• [ACTIVITY] Find and copy each line of the records where the string "while" shows up.

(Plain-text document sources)
◆ ◆ ◆ ◆ ◆
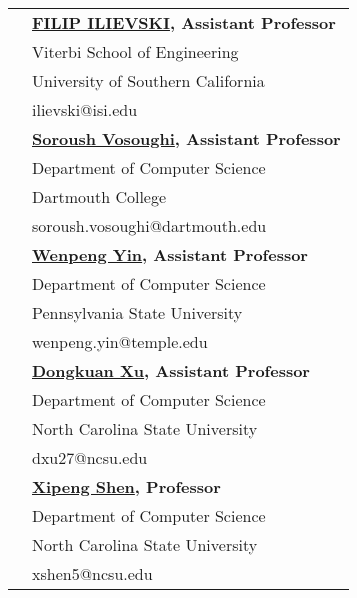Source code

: \documentclass[letterpaper, 10pt]{article}
\begin{document}
\begin{longtable}{p{1.3in}p{4.8in}}

{\color{black}{References}} 
& \textbf{\href{https://usc-isi-i2.github.io/ilievski/}{FILIP ILIEVSKI}, Assistant Professor}\\
&  Viterbi School of Engineering \\
&  University of Southern California \\
&  ilievski@isi.edu \\

& \textbf{\href{https://www.cs.dartmouth.edu/~soroush//}{Soroush Vosoughi}, Assistant Professor}\\
&  Department of Computer Science \\
&  Dartmouth College \\
&  soroush.vosoughi@dartmouth.edu \\

& \textbf{\href{https://www.wenpengyin.org/}{Wenpeng Yin}, Assistant Professor}\\
&  Department of Computer Science \\
&  Pennsylvania State University \\
&  wenpeng.yin@temple.edu \\

& \textbf{\href{http://personal.psu.edu/dux19/}{Dongkuan Xu}, Assistant Professor}\\
&  Department of Computer Science \\
&  North Carolina State University \\
&  dxu27@ncsu.edu \\

& \textbf{\href{https://people.engr.ncsu.edu/xshen5/}{Xipeng Shen}, Professor}\\
&  Department of Computer Science \\
&  North Carolina State University \\
&  xshen5@ncsu.edu \\







\end{longtable}
\end{document}

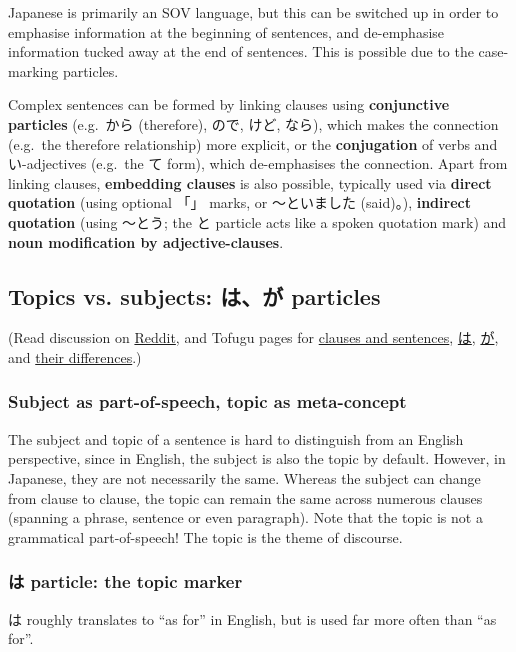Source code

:\documentclass[../nihongo-gakushuu-kyouzai.tex]{subfiles}
\begin{document}
Japanese is primarily an SOV language, but this can be switched up in order to emphasise information at the beginning of sentences, and de-emphasise information tucked away at the end of sentences. This is possible due to the case-marking particles.

Complex sentences can be formed by linking clauses using \textbf{conjunctive particles} (e.g.\ から (therefore), ので, けど, なら), which makes the connection (e.g.\ the therefore relationship) more explicit, or the \textbf{conjugation} of verbs and い-adjectives (e.g.\ the て form), which de-emphasises the connection. Apart from linking clauses, \textbf{embedding clauses} is also possible, typically used via \textbf{direct quotation} (using optional 「」 marks, or 〜といました (said)。), \textbf{indirect quotation} (using 〜とう; the と particle acts like a spoken quotation mark) and \textbf{noun modification by adjective-clauses}.

\subsection{Topics vs. subjects: は、が particles} \label{sec:topics-and-subjects}
(Read discussion on \href{https://www.reddit.com/r/LearnJapanese/comments/jt49jj/please_stop_thinking_in_terms_of_\%E3\%81\%AF_vs_\%E3\%81\%8C/}{Reddit}, and Tofugu pages for \href{https://www.tofugu.com/japanese-grammar/sentences-and-clauses/}{clauses and sentences}, \href{https://www.tofugu.com/japanese-grammar/particle-wa/}{は}, \href{https://www.tofugu.com/japanese-grammar/particle-ga/}{が}, and \href{https://www.tofugu.com/japanese/wa-and-ga/}{their differences}.)

\subsubsection{Subject as part-of-speech, topic as meta-concept}
The subject and topic of a sentence is hard to distinguish from an English perspective, since in English, the subject is also the topic by default. However, in Japanese, they are not necessarily the same. Whereas the subject can change from clause to clause, the topic can remain the same across numerous clauses (spanning a phrase, sentence or even paragraph). Note that the topic is not a grammatical part-of-speech! The topic is the theme of discourse.

\subsubsection{は particle: the topic marker}
は roughly translates to ``as for'' in English, but is used far more often than ``as for''.
\end{document}
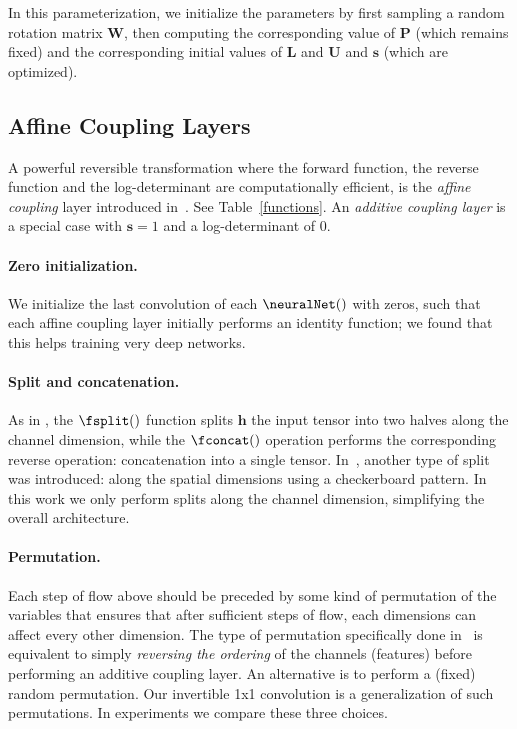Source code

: \documentclass{article}
\newcommand{\bb}[1]{\mathbf{#1}}
\newcommand{\bW}{\bb{W}}
\newcommand{\bh}{\bb{h}}
\newcommand{\bs}{\mathbf{s}}
\begin{document}
In this parameterization, we initialize the parameters by first sampling a random rotation matrix $\bW$, then computing the corresponding value of $\mathbf{P}$ (which remains fixed) and the corresponding initial values of $\mathbf{L}$ and $\mathbf{U}$ and $\bs$ (which are optimized).

\subsection{Affine Coupling Layers}
\label{sec:affine}

A powerful reversible transformation where the forward function, the reverse function and the log-determinant are computationally efficient, is the \emph{affine coupling} layer introduced in~\citep{dinh2014nice,dinh2016density}. See Table~\ref{functions}. An \emph{additive coupling layer} is a special case with $\bs = 1$ and a log-determinant of 0.

\paragraph{Zero initialization.} We initialize the last convolution of each $\neuralNet()$ with zeros, such that each affine coupling layer initially performs an identity function; we found that this helps training very deep networks.

\paragraph{Split and concatenation.} As in \citep{dinh2014nice}, the $\fsplit()$ function splits $\bh$ the input tensor into two halves along the channel dimension, while the $\fconcat()$ operation performs the corresponding reverse operation: concatenation into a single tensor. In~\citep{dinh2016density}, another type of split was introduced: along the spatial dimensions using a checkerboard pattern. In this work we only perform splits along the channel dimension, simplifying the overall architecture.

\paragraph{Permutation.} Each step of flow above should be preceded by some kind of permutation of the variables that ensures that after sufficient steps of flow, each dimensions can affect every other dimension. The type of permutation specifically done in~\citep{dinh2014nice,dinh2016density} is equivalent to simply \emph{reversing the ordering} of the channels (features) before performing an additive coupling layer. An alternative is to perform a (fixed) random permutation. Our invertible 1x1 convolution is a generalization of such permutations. In experiments we compare these three choices.
\end{document}
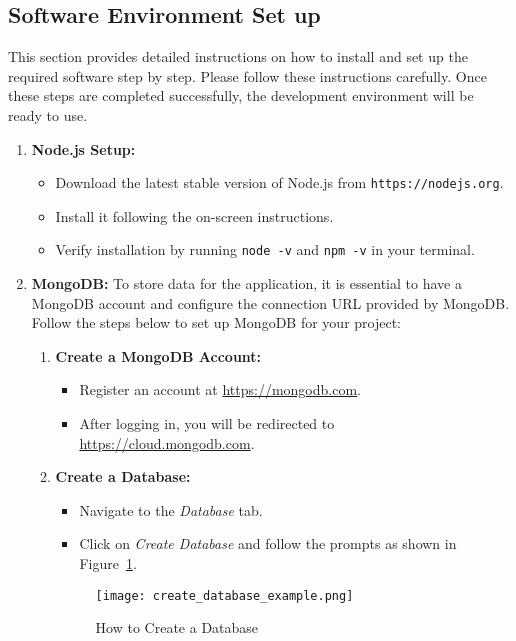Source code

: \subsection{Software Environment Set up}
This section provides detailed instructions on how to install and set up the required software step by step. Please follow these instructions carefully. Once these steps are completed successfully, the development environment will be ready to use.

\begin{enumerate}
    \item \textbf{Node.js Setup:}
    \begin{itemize}
        \item Download the latest stable version of Node.js from \texttt{https://nodejs.org}.
        \item Install it following the on-screen instructions.
        \item Verify installation by running \texttt{node -v} and \texttt{npm -v} in your terminal.
    \end{itemize}
    
    \item \textbf{MongoDB:}
    \newline
    To store data for the application, it is essential to have a MongoDB account and configure the connection URL provided by MongoDB. Follow the steps below to set up MongoDB for your project:
    \begin{enumerate}
    \item \textbf{Create a MongoDB Account:}
    \begin{itemize}
        \item Register an account at \url{https://mongodb.com}.
        \item After logging in, you will be redirected to \url{https://cloud.mongodb.com}.
    \end{itemize}
    
    \item \textbf{Create a Database:}
    \begin{itemize}
        \item Navigate to the \textit{Database} tab.
        \item Click on \textit{Create Database} and follow the prompts as shown in Figure~\ref{fig:create_database}.
    \end{itemize}

    \begin{figure}[H]
	\centering	\texttt{[image: create\_database\_example.png]}
    \caption{How to Create a Database}
    \label{fig:create_database}
    \end{figure}


\end{enumerate}
\end{enumerate}
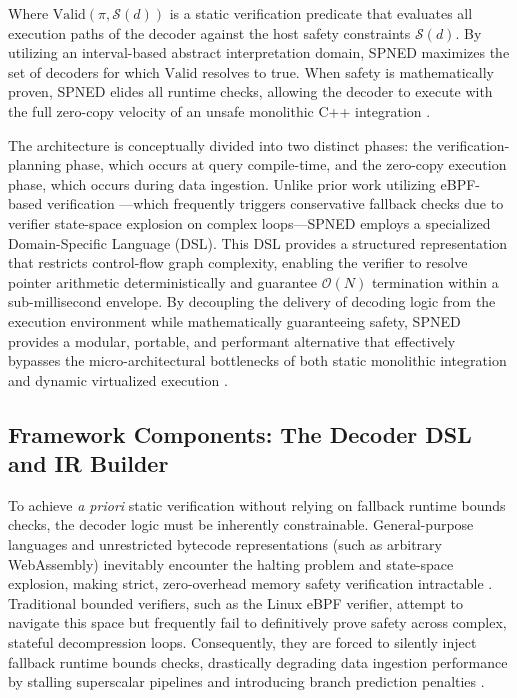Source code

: \documentclass[onecolumn]{IEEEtran}
\numberwithin{equation}{section}
\theoremstyle{definition}
\theoremstyle{remark}
\begin{document}
Where $\text{Valid}(\pi, \mathcal{S}(d))$ is a static verification predicate that evaluates all execution paths of the decoder against the host safety constraints $\mathcal{S}(d)$. By utilizing an interval-based abstract interpretation domain, SPNED maximizes the set of decoders for which $\text{Valid}$ resolves to true. When safety is mathematically proven, SPNED elides all runtime checks, allowing the decoder to execute with the full zero-copy velocity of an unsafe monolithic C++ integration \cite{duckdb2025duckdb}.

The architecture is conceptually divided into two distinct phases: the verification-planning phase, which occurs at query compile-time, and the zero-copy execution phase, which occurs during data ingestion. Unlike prior work utilizing eBPF-based verification \cite{hedam2023delilah, borkmann2023bpf}---which frequently triggers conservative fallback checks due to verifier state-space explosion on complex loops---SPNED employs a specialized Domain-Specific Language (DSL). This DSL provides a structured representation that restricts control-flow graph complexity, enabling the verifier to resolve pointer arithmetic deterministically and guarantee $\mathcal{O}(N)$ termination within a sub-millisecond envelope. By decoupling the delivery of decoding logic from the execution environment while mathematically guaranteeing safety, SPNED provides a modular, portable, and performant alternative that effectively bypasses the micro-architectural bottlenecks of both static monolithic integration \cite{haas2012builtin} and dynamic virtualized execution \cite{gienieczko2025anyblox}.

\subsection{Framework Components: The Decoder DSL and IR Builder}

To achieve \textit{a priori} static verification without relying on fallback runtime bounds checks, the decoder logic must be inherently constrainable. General-purpose languages and unrestricted bytecode representations (such as arbitrary WebAssembly) inevitably encounter the halting problem and state-space explosion, making strict, zero-overhead memory safety verification intractable \cite{watt2018mechanising}. Traditional bounded verifiers, such as the Linux eBPF verifier, attempt to navigate this space but frequently fail to definitively prove safety across complex, stateful decompression loops. Consequently, they are forced to silently inject fallback runtime bounds checks, drastically degrading data ingestion performance by stalling superscalar pipelines and introducing branch prediction penalties \cite{hedam2023delilah, borkmann2023bpf}. 
\end{document}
◆ ◆ ◆ ◆ ◆
• [REPLY]
\paragraph{Split and concatenation.} As in \citep{dinh2014nice}, the $\fsplit()$ function splits $\bh$ the input tensor into two halves along the channel dimension, while the $\fconcat()$ operation performs the corresponding reverse operation: concatenation into a single tensor. In~\citep{dinh2016density}, another type of split was introduced: along the spatial dimensions using a checkerboard pattern. In this work we only perform splits along the channel dimension, simplifying the overall architecture.
The architecture is conceptually divided into two distinct phases: the verification-planning phase, which occurs at query compile-time, and the zero-copy execution phase, which occurs during data ingestion. Unlike prior work utilizing eBPF-based verification \cite{hedam2023delilah, borkmann2023bpf}---which frequently triggers conservative fallback checks due to verifier state-space explosion on complex loops---SPNED employs a specialized Domain-Specific Language (DSL). This DSL provides a structured representation that restricts control-flow graph complexity, enabling the verifier to resolve pointer arithmetic deterministically and guarantee $\mathcal{O}(N)$ termination within a sub-millisecond envelope. By decoupling the delivery of decoding logic from the execution environment while mathematically guaranteeing safety, SPNED provides a modular, portable, and performant alternative that effectively bypasses the micro-architectural bottlenecks of both static monolithic integration \cite{haas2012builtin} and dynamic virtualized execution \cite{gienieczko2025anyblox}.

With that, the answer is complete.